#### WHAT THE TASK ASKS:
Return the listing in full. Keep each line exactly as it is.

#### DATA FOR THIS EXERCISE:

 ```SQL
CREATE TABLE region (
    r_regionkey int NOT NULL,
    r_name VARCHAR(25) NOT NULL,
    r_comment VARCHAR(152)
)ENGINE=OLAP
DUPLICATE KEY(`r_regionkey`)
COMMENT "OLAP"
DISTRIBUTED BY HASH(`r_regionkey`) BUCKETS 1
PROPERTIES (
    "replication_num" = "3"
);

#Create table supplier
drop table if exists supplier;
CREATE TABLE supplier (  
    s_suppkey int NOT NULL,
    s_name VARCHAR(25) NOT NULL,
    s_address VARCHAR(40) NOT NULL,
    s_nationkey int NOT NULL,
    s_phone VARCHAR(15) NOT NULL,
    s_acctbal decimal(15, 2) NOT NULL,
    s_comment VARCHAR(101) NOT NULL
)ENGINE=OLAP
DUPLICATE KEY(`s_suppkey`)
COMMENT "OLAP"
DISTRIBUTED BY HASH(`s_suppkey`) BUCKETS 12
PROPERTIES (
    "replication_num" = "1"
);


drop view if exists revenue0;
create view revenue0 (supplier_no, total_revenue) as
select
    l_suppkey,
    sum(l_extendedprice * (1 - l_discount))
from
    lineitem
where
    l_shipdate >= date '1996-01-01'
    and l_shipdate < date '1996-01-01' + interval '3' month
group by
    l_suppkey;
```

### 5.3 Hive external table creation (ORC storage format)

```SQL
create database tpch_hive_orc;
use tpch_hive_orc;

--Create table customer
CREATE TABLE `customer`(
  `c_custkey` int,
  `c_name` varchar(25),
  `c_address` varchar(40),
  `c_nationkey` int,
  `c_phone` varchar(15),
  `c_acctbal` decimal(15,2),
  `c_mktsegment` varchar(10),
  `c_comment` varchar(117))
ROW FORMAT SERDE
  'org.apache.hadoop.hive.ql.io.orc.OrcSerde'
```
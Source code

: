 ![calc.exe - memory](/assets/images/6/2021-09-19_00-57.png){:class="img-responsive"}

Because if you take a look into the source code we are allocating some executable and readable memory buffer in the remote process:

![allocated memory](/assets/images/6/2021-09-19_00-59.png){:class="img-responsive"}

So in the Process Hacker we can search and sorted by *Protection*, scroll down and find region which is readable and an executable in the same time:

#### SOLUTION TO THE EXERCISE:
 ```SQL
CREATE TABLE region (
    r_regionkey int NOT NULL,
    r_name VARCHAR(25) NOT NULL,
    r_comment VARCHAR(152)
)ENGINE=OLAP
DUPLICATE KEY(`r_regionkey`)
COMMENT "OLAP"
DISTRIBUTED BY HASH(`r_regionkey`) BUCKETS 1
PROPERTIES (
    "replication_num" = "3"
);

#Create table supplier
drop table if exists supplier;
CREATE TABLE supplier (  
    s_suppkey int NOT NULL,
    s_name VARCHAR(25) NOT NULL,
    s_address VARCHAR(40) NOT NULL,
    s_nationkey int NOT NULL,
    s_phone VARCHAR(15) NOT NULL,
    s_acctbal decimal(15, 2) NOT NULL,
    s_comment VARCHAR(101) NOT NULL
)ENGINE=OLAP
DUPLICATE KEY(`s_suppkey`)
COMMENT "OLAP"
DISTRIBUTED BY HASH(`s_suppkey`) BUCKETS 12
PROPERTIES (
    "replication_num" = "1"
);


drop view if exists revenue0;
create view revenue0 (supplier_no, total_revenue) as
select
    l_suppkey,
    sum(l_extendedprice * (1 - l_discount))
from
    lineitem
where
    l_shipdate >= date '1996-01-01'
    and l_shipdate < date '1996-01-01' + interval '3' month
group by
    l_suppkey;
```

### 5.3 Hive external table creation (ORC storage format)

```SQL
create database tpch_hive_orc;
use tpch_hive_orc;

--Create table customer
CREATE TABLE `customer`(
  `c_custkey` int,
  `c_name` varchar(25),
  `c_address` varchar(40),
  `c_nationkey` int,
  `c_phone` varchar(15),
  `c_acctbal` decimal(15,2),
  `c_mktsegment` varchar(10),
  `c_comment` varchar(117))
ROW FORMAT SERDE
  'org.apache.hadoop.hive.ql.io.orc.OrcSerde'
```
Source code

: ![calc.exe - memory](/assets/images/6/2021-09-19_00-57.png){:class="img-responsive"}

Because if you take a look into the source code we are allocating some executable and readable memory buffer in the remote process:

![allocated memory](/assets/images/6/2021-09-19_00-59.png){:class="img-responsive"}

So in the Process Hacker we can search and sorted by *Protection*, scroll down and find region which is readable and an executable in the same time:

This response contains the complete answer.